The PE Ratio (Line 11) has expanded from 16.1x to 27.8x an increase of 72% on an increase in revenue of only 7%. This could imply Kellogg is considered to be a potential turnaround candidate since the price only dropped 7% in spite of the huge drop in earnings. If K can get the earnings back up to previous years there could be a nice bump in the share price.
Net Debt (Line 12) remained about the same but because the EBITDA dropped by 24% the Debt/EBITDA jumped by 27%.
And even though FCF (Free Cash Flow) on (Line 15) dropped by 15%, the Price to FCF ratio (Line 16) only dropped by 9% which is another turnaround indicator assuming management can return this year’s FCF to the previous year’s level or higher.
So Kellogg had poor results over the last 12 months although the share price drop was not in line with the drop in earnings, EBITDA, and FCF indicating that the price may have a nice bump upwards if K can at least return to last year’s levels.
What Do Analysts Think Of Kellogg?
Wall Street and Seeking Alpha analysts are decidedly neutral about Kellogg with 3 Buys and 2 Sells. Also, note the large number of Holds (17) relative to Buys and Sells. Not much enthusiasm for Kellogg’s from analysts.
The quant rating has been very consistent in the last year with a Hold rating for the entire twelve-month period.
All in all, Kellogg’s appears to have a rather blah rating from everyone.
MarketWatch analysts also have a Hold rating across the board.
So based on the above ratings Kellogg seems to be a Hold.
How Does Kellogg’s Price Compare To Other Companies In Its Market Sector?
A legitimate question when looking at any stock is to compare its performance with other stocks in the same market sector. If we look at Kellogg’s performance over the last year and compare it to other stocks in the food production sector, we can see Kellogg has performed about in line with the others.
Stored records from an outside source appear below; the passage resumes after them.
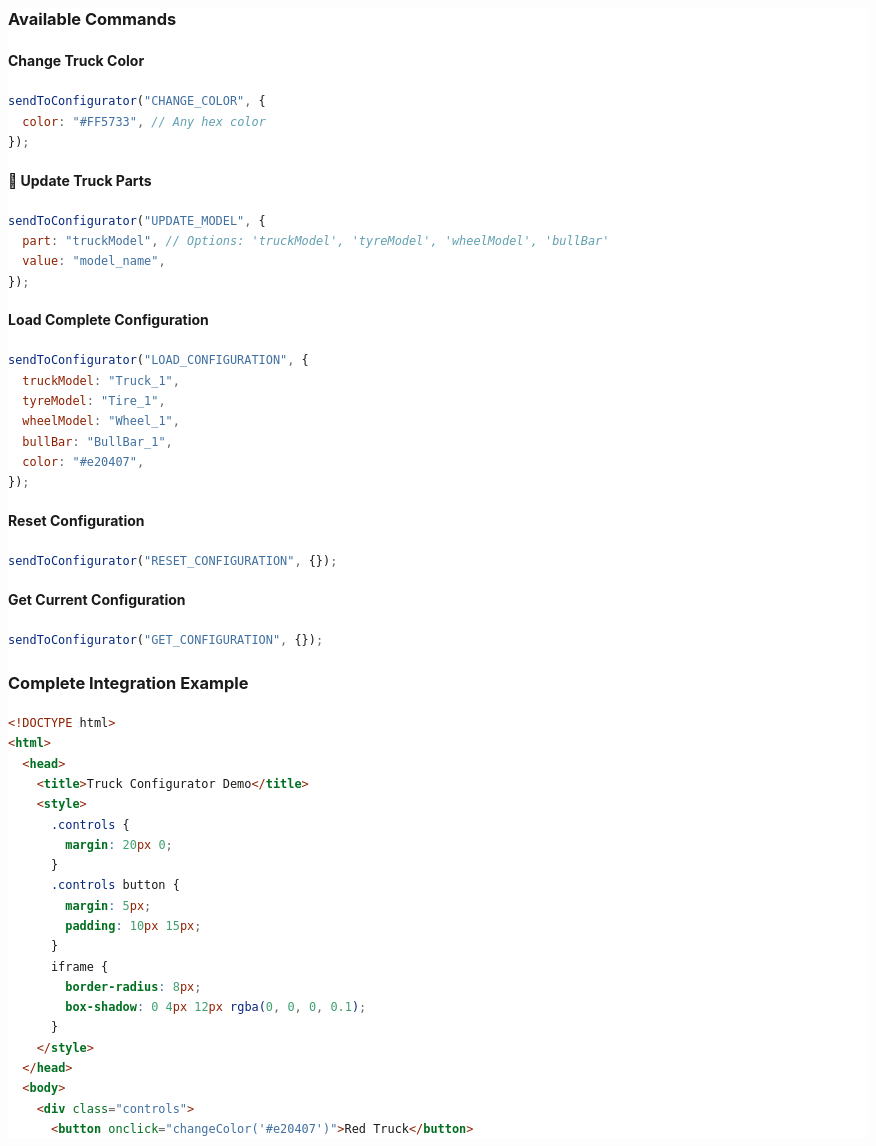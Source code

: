 
### Available Commands

#### Change Truck Color

```javascript
sendToConfigurator("CHANGE_COLOR", {
  color: "#FF5733", // Any hex color
});
```

#### 🔧 Update Truck Parts

```javascript
sendToConfigurator("UPDATE_MODEL", {
  part: "truckModel", // Options: 'truckModel', 'tyreModel', 'wheelModel', 'bullBar'
  value: "model_name",
});
```

#### Load Complete Configuration

```javascript
sendToConfigurator("LOAD_CONFIGURATION", {
  truckModel: "Truck_1",
  tyreModel: "Tire_1",
  wheelModel: "Wheel_1",
  bullBar: "BullBar_1",
  color: "#e20407",
});
```

#### Reset Configuration

```javascript
sendToConfigurator("RESET_CONFIGURATION", {});
```

#### Get Current Configuration

```javascript
sendToConfigurator("GET_CONFIGURATION", {});
```

### Complete Integration Example

```html
<!DOCTYPE html>
<html>
  <head>
    <title>Truck Configurator Demo</title>
    <style>
      .controls {
        margin: 20px 0;
      }
      .controls button {
        margin: 5px;
        padding: 10px 15px;
      }
      iframe {
        border-radius: 8px;
        box-shadow: 0 4px 12px rgba(0, 0, 0, 0.1);
      }
    </style>
  </head>
  <body>
    <div class="controls">
      <button onclick="changeColor('#e20407')">Red Truck</button>
```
In the following chart, we can see that Kellogg has performed about in line with other companies (down 4%) in the food production sector, such as Kraft Heinz (KHC) down 4%, and General Mills (GIS) up 1%.
This would imply the food production sector, in general, is underperforming the market. Questions concerning inflation certainly have to have had an effect on the food production sector as prices of certain raw materials items have increased significantly in price.
Kellogg’s Dividend, Free Cash Flow and Share Buybacks
Kellogg has increased their dividend for 18 consecutive years, an enviable record.
However, K’s rate of dividend growth has been meager, as shown by the following 3, 5, and 10-year comparisons.
Kellogg Dividend to FCF ratio over the last 10 years shows the last 3 years have been reasonable with a range of 53% to 69%.
Kellogg has also bought back approximately 5% of its shares over the last 10 years.
Is Kellogg’s Stock A Buy, Sell, or Hold?
Obviously, there are risks with a Kellogg’s investment. Besides the day-to-day competitive risks, there are inflation and recession risks. Also, the University of Illinois report showed some concern about lower cereal crop production this year as drought, excessive rains, and war in Ukraine may reduce the harvest significantly. If so, raw material prices will certainly rise forcing K to raise prices.
K’s record on dividends is good but modest. The same could be said for its share buyback record, good but modest.
Note that Kellogg’s price is up 4% in the last month, perhaps a sign that the market thinks K has some turnaround potential.
One other positive point is Kellogg’s Price to Sales ratio is near an all-time low for the last 10 years.
That could be a positive sign for a possible turnaround in the share price if results just improve to last year’s record.
Although there are inklings of potential price improvement over the next year there are still concerns considering how poor last year’s results were.
I rate Kellogg a Hold until we see another quarter or two of improvement.